- _Exercise prompt_
From the first line of the records below, transcribe each line exactly up to and including the one with "### Data at Rest"; pictures stay out.

- _Input data_

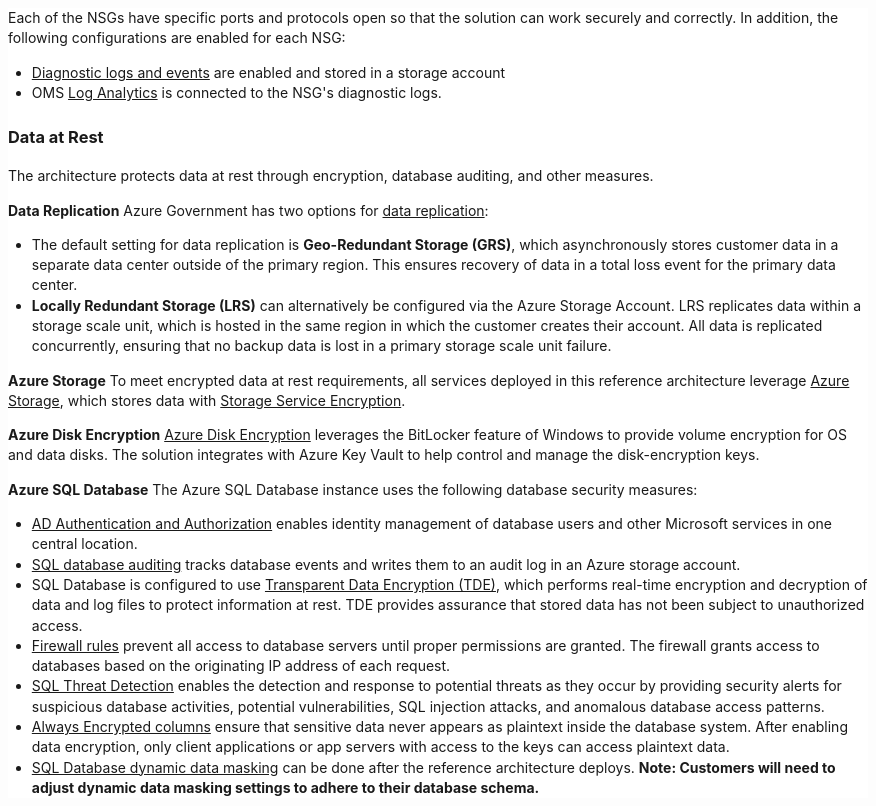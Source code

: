Each of the NSGs have specific ports and protocols open so that the solution can work securely and correctly. In addition, the following configurations are enabled for each NSG:
  -	[Diagnostic logs and events](https://docs.microsoft.com/en-us/azure/virtual-network/virtual-network-nsg-manage-log) are enabled and stored in a storage account
  -	OMS [Log Analytics](https://docs.microsoft.com/en-us/azure/log-analytics/log-analytics-azure-networking-analytics) is connected to the NSG's diagnostic logs.

### Data at Rest
The architecture protects data at rest through encryption, database auditing, and other measures.

**Data Replication**
Azure Government has two options for [data replication](https://docs.microsoft.com/en-us/azure/storage/common/storage-redundancy):
 - The default setting for data replication is **Geo-Redundant Storage (GRS)**, which asynchronously stores customer data in a separate data center outside of the primary region. This ensures recovery of data in a total loss event for the primary data center.
 - **Locally Redundant Storage (LRS)** can alternatively be configured via the Azure Storage Account. LRS replicates data within a storage scale unit, which is hosted in the same region in which the customer creates their account. All data is replicated concurrently, ensuring that no backup data is lost in a primary storage scale unit failure.

**Azure Storage**
To meet encrypted data at rest requirements, all services deployed in this reference architecture leverage [Azure Storage](https://azure.microsoft.com/services/storage/), which stores data with [Storage Service Encryption](https://docs.microsoft.com/en-us/azure/storage/storage-service-encryption).

**Azure Disk Encryption**
[Azure Disk Encryption](https://docs.microsoft.com/azure/security/azure-security-disk-encryption) leverages the BitLocker feature of Windows to provide volume encryption for OS and data disks. The solution integrates with Azure Key Vault to help control and manage the disk-encryption keys.

**Azure SQL Database**
The Azure SQL Database instance uses the following database security measures:
-	[AD Authentication and Authorization](https://docs.microsoft.com/en-us/azure/sql-database/sql-database-aad-authentication) enables identity management of database users and other Microsoft services in one central location.
-	[SQL database auditing](https://docs.microsoft.com/en-us/azure/sql-database/sql-database-auditing-get-started) tracks database events and writes them to an audit log in an Azure storage account.
-	SQL Database is configured to use [Transparent Data Encryption (TDE)](https://docs.microsoft.com/en-us/sql/relational-databases/security/encryption/transparent-data-encryption-azure-sql), which performs real-time encryption and decryption of data and log files to protect information at rest. TDE provides assurance that stored data has not been subject to unauthorized access.
-	[Firewall rules](https://docs.microsoft.com/en-us/azure/sql-database/sql-database-firewall-configure) prevent all access to database servers until proper permissions are granted. The firewall grants access to databases based on the originating IP address of each request.
-	[SQL Threat Detection](https://docs.microsoft.com/en-us/azure/sql-database/sql-database-threat-detection-get-started) enables the detection and response to potential threats as they occur by providing security alerts for suspicious database activities, potential vulnerabilities, SQL injection attacks, and anomalous database access patterns.
-	[Always Encrypted columns](https://docs.microsoft.com/en-us/azure/sql-database/sql-database-always-encrypted-azure-key-vault) ensure that sensitive data never appears as plaintext inside the database system. After enabling data encryption, only client applications or app servers with access to the keys can access plaintext data.
-	[SQL Database dynamic data masking](https://docs.microsoft.com/en-us/azure/sql-database/sql-database-dynamic-data-masking-get-started) can be done after the reference architecture deploys. **Note: Customers will need to adjust dynamic data masking settings to adhere to their database schema.**
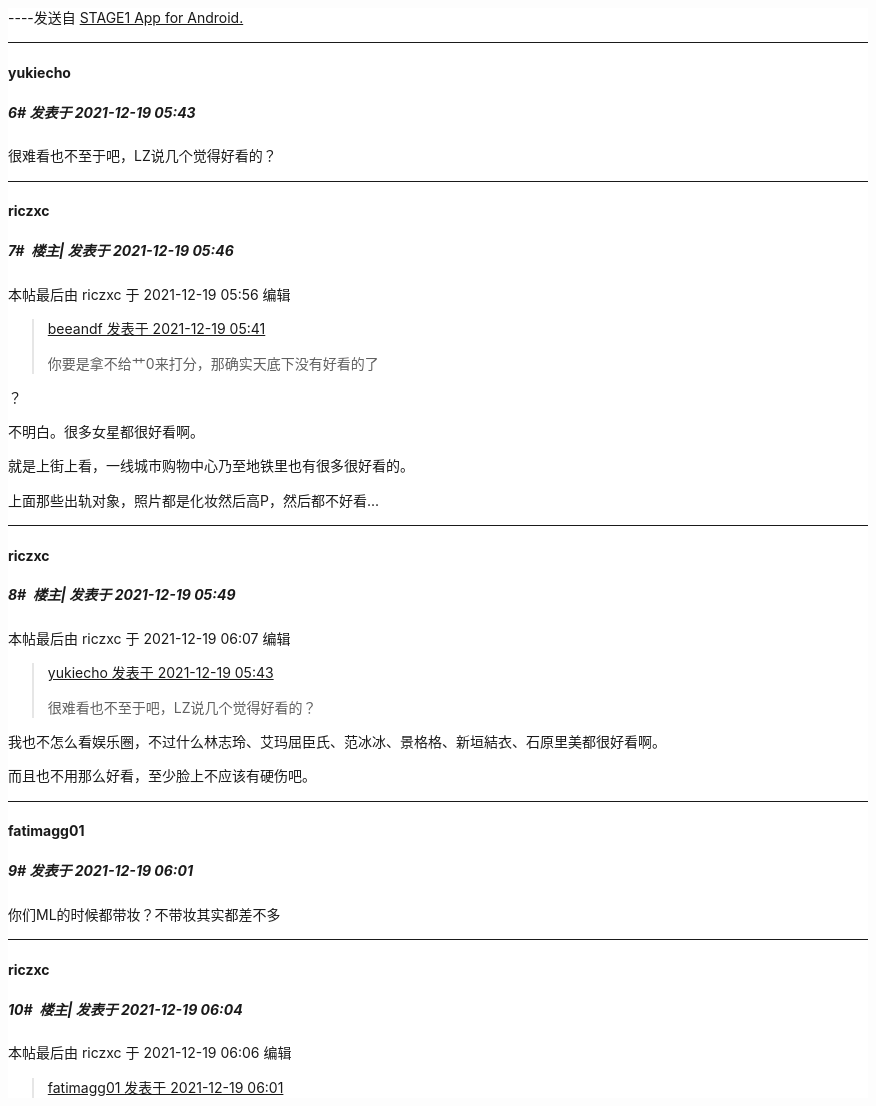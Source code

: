 ----发送自 [STAGE1 App for Android.](http://stage1.5j4m.com/?1.37)

*****

####  yukiecho  
##### 6#       发表于 2021-12-19 05:43

很难看也不至于吧，LZ说几个觉得好看的？

*****

####  riczxc  
##### 7#         楼主| 发表于 2021-12-19 05:46

 本帖最后由 riczxc 于 2021-12-19 05:56 编辑 
<blockquote><a href="httphttps://bbs.saraba1st.com/2b/forum.php?mod=redirect&amp;goto=findpost&amp;pid=53997303&amp;ptid=2043336" target="_blank">beeandf 发表于 2021-12-19 05:41</a>

你要是拿不给艹0来打分，那确实天底下没有好看的了</blockquote>

？

不明白。很多女星都很好看啊。

就是上街上看，一线城市购物中心乃至地铁里也有很多很好看的。

上面那些出轨对象，照片都是化妆然后高P，然后都不好看...

*****

####  riczxc  
##### 8#         楼主| 发表于 2021-12-19 05:49

 本帖最后由 riczxc 于 2021-12-19 06:07 编辑 
<blockquote><a href="httphttps://bbs.saraba1st.com/2b/forum.php?mod=redirect&amp;goto=findpost&amp;pid=53997305&amp;ptid=2043336" target="_blank">yukiecho 发表于 2021-12-19 05:43</a>

很难看也不至于吧，LZ说几个觉得好看的？</blockquote>

我也不怎么看娱乐圈，不过什么林志玲、艾玛屈臣氏、范冰冰、景格格、新垣結衣、石原里美都很好看啊。

而且也不用那么好看，至少脸上不应该有硬伤吧。

*****

####  fatimagg01  
##### 9#       发表于 2021-12-19 06:01

你们ML的时候都带妆？不带妆其实都差不多

*****

####  riczxc  
##### 10#         楼主| 发表于 2021-12-19 06:04

 本帖最后由 riczxc 于 2021-12-19 06:06 编辑 
<blockquote><a href="httphttps://bbs.saraba1st.com/2b/forum.php?mod=redirect&amp;goto=findpost&amp;pid=53997322&amp;ptid=2043336" target="_blank">fatimagg01 发表于 2021-12-19 06:01</a>
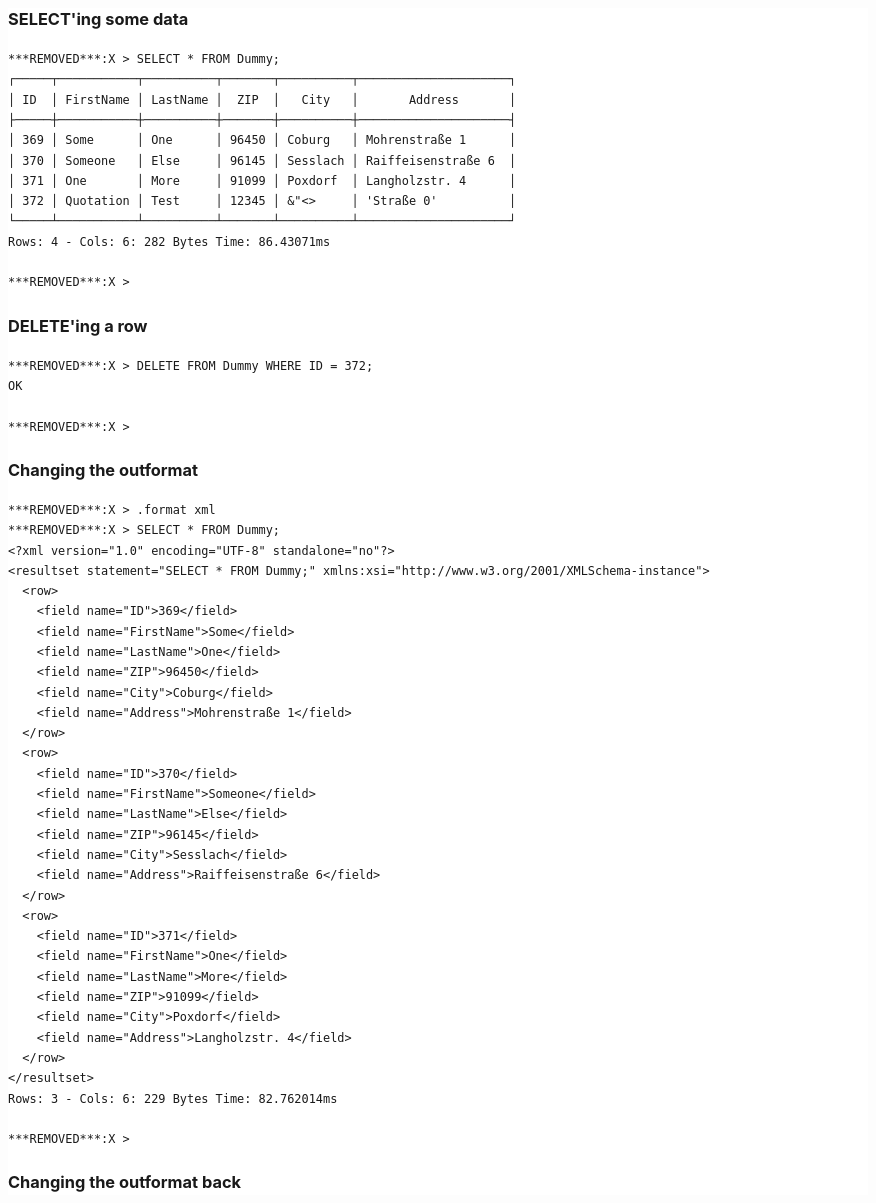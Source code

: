 ### SELECT'ing some data
```console
***REMOVED***:X > SELECT * FROM Dummy;
┌─────┬───────────┬──────────┬───────┬──────────┬─────────────────────┐
│ ID  │ FirstName │ LastName │  ZIP  │   City   │       Address       │
├─────┼───────────┼──────────┼───────┼──────────┼─────────────────────┤
│ 369 │ Some      │ One      │ 96450 │ Coburg   │ Mohrenstraße 1      │
│ 370 │ Someone   │ Else     │ 96145 │ Sesslach │ Raiffeisenstraße 6  │
│ 371 │ One       │ More     │ 91099 │ Poxdorf  │ Langholzstr. 4      │
│ 372 │ Quotation │ Test     │ 12345 │ &"<>     │ 'Straße 0'          │
└─────┴───────────┴──────────┴───────┴──────────┴─────────────────────┘
Rows: 4 - Cols: 6: 282 Bytes Time: 86.43071ms

***REMOVED***:X > 

```
### DELETE'ing a row
```console
***REMOVED***:X > DELETE FROM Dummy WHERE ID = 372;
OK

***REMOVED***:X > 

```

### Changing the outformat
```console
***REMOVED***:X > .format xml
***REMOVED***:X > SELECT * FROM Dummy;
<?xml version="1.0" encoding="UTF-8" standalone="no"?>
<resultset statement="SELECT * FROM Dummy;" xmlns:xsi="http://www.w3.org/2001/XMLSchema-instance">
  <row>
    <field name="ID">369</field>
    <field name="FirstName">Some</field>
    <field name="LastName">One</field>
    <field name="ZIP">96450</field>
    <field name="City">Coburg</field>
    <field name="Address">Mohrenstraße 1</field>
  </row>
  <row>
    <field name="ID">370</field>
    <field name="FirstName">Someone</field>
    <field name="LastName">Else</field>
    <field name="ZIP">96145</field>
    <field name="City">Sesslach</field>
    <field name="Address">Raiffeisenstraße 6</field>
  </row>
  <row>
    <field name="ID">371</field>
    <field name="FirstName">One</field>
    <field name="LastName">More</field>
    <field name="ZIP">91099</field>
    <field name="City">Poxdorf</field>
    <field name="Address">Langholzstr. 4</field>
  </row>
</resultset>
Rows: 3 - Cols: 6: 229 Bytes Time: 82.762014ms

***REMOVED***:X > 

```
### Changing the outformat back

- _Response below_
Source code

:Each of the NSGs have specific ports and protocols open so that the solution can work securely and correctly. In addition, the following configurations are enabled for each NSG:
  -	[Diagnostic logs and events](https://docs.microsoft.com/en-us/azure/virtual-network/virtual-network-nsg-manage-log) are enabled and stored in a storage account
  -	OMS [Log Analytics](https://docs.microsoft.com/en-us/azure/log-analytics/log-analytics-azure-networking-analytics) is connected to the NSG's diagnostic logs.

### Data at Rest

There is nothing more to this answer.